→ Exercise brief
The expected answer is a copy of every line in the listing that has the word "consola".

→ Dataset extract
___
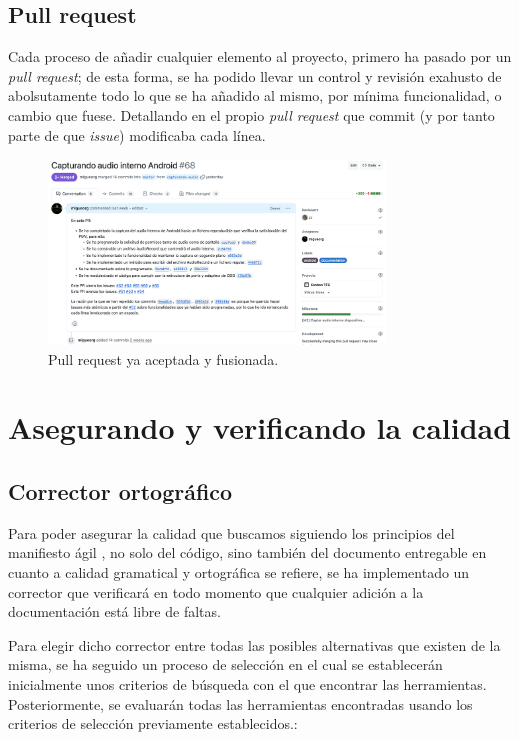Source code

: \subsection{Pull request}

Cada proceso de añadir cualquier elemento al proyecto, primero ha pasado por un
\emph{pull request}; de esta forma, se ha podido llevar un control y revisión
exahusto de abolsutamente todo lo que se ha añadido al mismo, por mínima
funcionalidad, o cambio que fuese. Detallando en el propio \emph{pull request}
que commit (y por tanto parte de que \emph{issue}) modificaba cada línea.

\begin{figure}[H]
    \centering
    \includegraphics[width=0.8\textwidth]{fotos/pull_request.png}
    \caption{Pull request ya aceptada y fusionada.}
\end{figure}


\section{Asegurando y verificando la calidad}

\subsection{Corrector ortográfico}
Para poder asegurar la calidad que buscamos siguiendo los principios del manifiesto
ágil \cite{agile-manifiesto}, no solo del código, sino también del documento
entregable en cuanto a calidad gramatical y ortográfica se refiere, se ha
implementado un corrector que verificará en todo momento que cualquier adición a
la documentación está libre de faltas. 

Para elegir dicho corrector entre todas las posibles alternativas que existen de 
la misma, se ha seguido un proceso de selección en el cual se establecerán 
inicialmente unos criterios de búsqueda con el que encontrar las herramientas. 
Posteriormente, se evaluarán todas las herramientas encontradas usando los 
criterios de selección previamente establecidos.: 

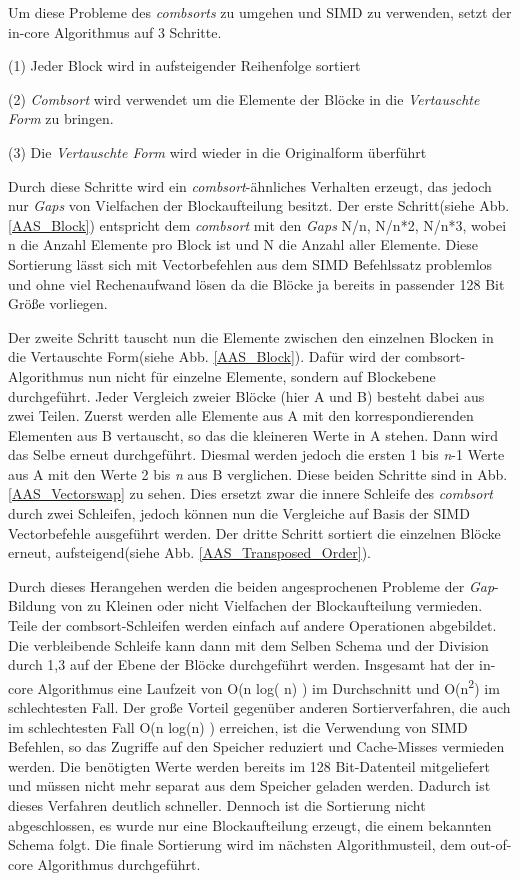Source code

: Um diese Probleme des \textit{combsorts} zu umgehen und SIMD zu verwenden, setzt der in-core Algorithmus auf 3 Schritte.


(1) Jeder Block wird in aufsteigender Reihenfolge sortiert

(2) \textit{Combsort} wird verwendet um die Elemente der Blöcke in die \textit{Vertauschte Form} zu bringen.

(3) Die \textit{Vertauschte Form} wird wieder in die Originalform überführt


Durch diese Schritte wird ein \textit{combsort}-ähnliches Verhalten erzeugt, das jedoch nur \textit{Gaps} von Vielfachen der Blockaufteilung besitzt. Der erste Schritt(siehe Abb. \ref{AAS_Block}) entspricht dem \textit{combsort} mit den \textit{Gaps} N/n, N/n*2, N/n*3, wobei n die Anzahl Elemente pro Block ist und N die Anzahl aller Elemente. Diese Sortierung lässt sich mit Vectorbefehlen aus dem SIMD Befehlssatz problemlos und ohne viel Rechenaufwand lösen da die Blöcke ja bereits in passender 128 Bit Größe vorliegen.

Der zweite Schritt tauscht nun die Elemente zwischen den einzelnen Blocken in die Vertauschte Form(siehe Abb. \ref{AAS_Block}). Dafür wird der combsort-Algorithmus nun nicht für einzelne Elemente, sondern auf Blockebene durchgeführt. Jeder Vergleich zweier Blöcke (hier A und B) besteht dabei aus zwei Teilen. Zuerst werden alle Elemente aus A mit den korrespondierenden Elementen aus B vertauscht, so das die kleineren Werte in A stehen. Dann wird das Selbe erneut durchgeführt. Diesmal werden jedoch die ersten 1 bis \textit{n}-1 Werte aus A mit den Werte 2 bis \textit{n} aus B verglichen. Diese beiden Schritte sind in Abb. \ref{AAS_Vectorswap} zu sehen. Dies ersetzt zwar die innere Schleife des \textit{combsort} durch zwei Schleifen, jedoch können nun die Vergleiche auf Basis der SIMD Vectorbefehle ausgeführt werden. Der dritte Schritt sortiert die einzelnen Blöcke erneut, aufsteigend(siehe Abb. \ref{AAS_Transposed_Order}).

Durch dieses Herangehen werden die beiden angesprochenen Probleme der \textit{Gap}-Bildung von zu Kleinen oder nicht Vielfachen der Blockaufteilung vermieden. Teile der combsort-Schleifen werden einfach auf andere Operationen abgebildet. Die verbleibende Schleife kann dann mit dem Selben Schema und der Division durch 1,3 auf der Ebene der Blöcke durchgeführt werden. Insgesamt hat der in-core Algorithmus eine Laufzeit von O(n log( n) ) im Durchschnitt und O(n\textsuperscript{2}) im schlechtesten Fall. Der große Vorteil gegenüber anderen Sortierverfahren, die auch im schlechtesten Fall O(n log(n) ) erreichen, ist die Verwendung von SIMD Befehlen, so das Zugriffe auf den Speicher reduziert und Cache-Misses vermieden werden. Die benötigten Werte werden bereits im 128 Bit-Datenteil mitgeliefert und müssen nicht mehr separat aus dem Speicher geladen werden. Dadurch ist dieses Verfahren deutlich schneller. Dennoch ist die Sortierung nicht abgeschlossen, es wurde nur eine Blockaufteilung erzeugt, die einem bekannten Schema folgt. Die finale Sortierung wird im nächsten Algorithmusteil, dem  out-of-core Algorithmus durchgeführt.


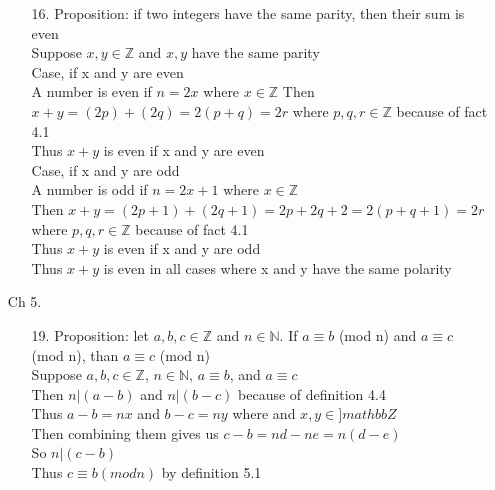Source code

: \documentclass[sigconf]{article}
\begin{document}
\begin{itemize}
\begin{itemize}
      \item[16.]  Proposition: if two integers have the same parity, then their sum is even\\
                  Suppose $x,y\in\mathbb{Z}$ and $x,y$ have the same parity\\
                  Case, if x and y are even\\
                  A number is even if $n=2x$ where $x\in\mathbb{Z}$
                  Then $x+y=(2p)+(2q)=2(p+q)=2r$ where $p,q,r\in\mathbb{Z}$ because of fact 4.1\\
                  Thus $x+y$ is even if x and y are even\\
                  Case, if x and y are odd\\
                  A number is odd if $n=2x+1$ where $x\in\mathbb{Z}$\\
                  Then $x+y=(2p+1)+(2q+1)=2p+2q+2=2(p+q+1)=2r$ where $p,q,r\in\mathbb{Z}$ because of fact 4.1\\
                  Thus $x+y$ is even if x and y are odd\\
                  Thus $x+y$ is even in all cases where x and y have the same polarity
    \end{itemize}
  \item[Ch 5.] \begin{itemize}
      \item[19.]  Proposition: let $a,b,c\in \mathbb{Z}$ and $n\in\mathbb{N}$. If $a\equiv b$ (mod n) and $a\equiv c$ (mod n), than $a\equiv c$ (mod n)\\
                  Suppose $a,b,c\in\mathbb{Z}$, $n\in\mathbb{N}$, $a\equiv b$, and $a\equiv c$\\
                  Then $n|(a-b)$ and $n|(b-c)$ because of definition 4.4\\
                  Thus $a-b=nx$ and $b-c=ny$ where and $x,y\in]mathbb{Z}$\\
                  Then combining them gives us $c-b=nd-ne=n(d-e)$\\
                  So $n|(c-b)$\\
                  Thus $c\equiv b (mod n)$ by definition 5.1



\end{itemize}
\end{itemize}
\end{document}

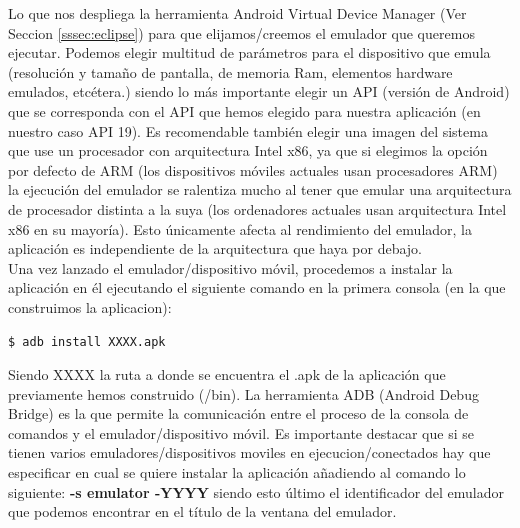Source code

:  	 Lo que nos despliega la herramienta Android Virtual Device Manager (Ver Seccion \ref{sssec:eclipse}) para que elijamos/creemos el emulador que queremos ejecutar. Podemos elegir multitud de parámetros \cite{ref_android_avd_params} para el dispositivo que emula (resolución y tamaño de pantalla, de memoria Ram, elementos hardware emulados, etcétera.) siendo lo más importante elegir un API (versión de Android) que se corresponda con el API que hemos elegido para nuestra aplicación (en nuestro caso API 19). Es recomendable también elegir una imagen del sistema que use un procesador con arquitectura Intel x86, ya que si elegimos la opción por defecto de ARM (los dispositivos móviles actuales usan procesadores ARM) la ejecución del emulador se ralentiza mucho al tener que emular una arquitectura de procesador distinta a la suya (los ordenadores actuales usan arquitectura Intel x86 en su mayoría). Esto únicamente afecta al rendimiento del emulador, la aplicación es independiente de la arquitectura que haya por debajo. \\[.2cm]
 
     Una vez lanzado el emulador/dispositivo móvil, procedemos a instalar la aplicación en él ejecutando el siguiente comando en la primera consola (en la que construimos la aplicacion):
		      	 
 	 \begin{lstlisting}[style=console, numbers=none]
		$ adb install XXXX.apk
	 \end{lstlisting}		
 	 
 	 Siendo XXXX la ruta a donde se encuentra el .apk de la aplicación que previamente hemos construido (/bin). La herramienta ADB (Android Debug Bridge) \cite{ref:android_adb} es la que permite la comunicación entre el proceso de la consola de comandos y el emulador/dispositivo móvil. Es importante destacar que si se tienen varios emuladores/dispositivos moviles en ejecucion/conectados hay que especificar en cual se quiere instalar la aplicación añadiendo al comando lo siguiente: \textbf{-s emulator -YYYY} siendo esto último el identificador del emulador que podemos encontrar en el título de la ventana del emulador. \\[.2cm]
___
→ Exercise response
     Una vez lanzado el emulador/dispositivo móvil, procedemos a instalar la aplicación en él ejecutando el siguiente comando en la primera consola (en la que construimos la aplicacion):
 	 Siendo XXXX la ruta a donde se encuentra el .apk de la aplicación que previamente hemos construido (/bin). La herramienta ADB (Android Debug Bridge) \cite{ref:android_adb} es la que permite la comunicación entre el proceso de la consola de comandos y el emulador/dispositivo móvil. Es importante destacar que si se tienen varios emuladores/dispositivos moviles en ejecucion/conectados hay que especificar en cual se quiere instalar la aplicación añadiendo al comando lo siguiente: \textbf{-s emulator -YYYY} siendo esto último el identificador del emulador que podemos encontrar en el título de la ventana del emulador. \\[.2cm]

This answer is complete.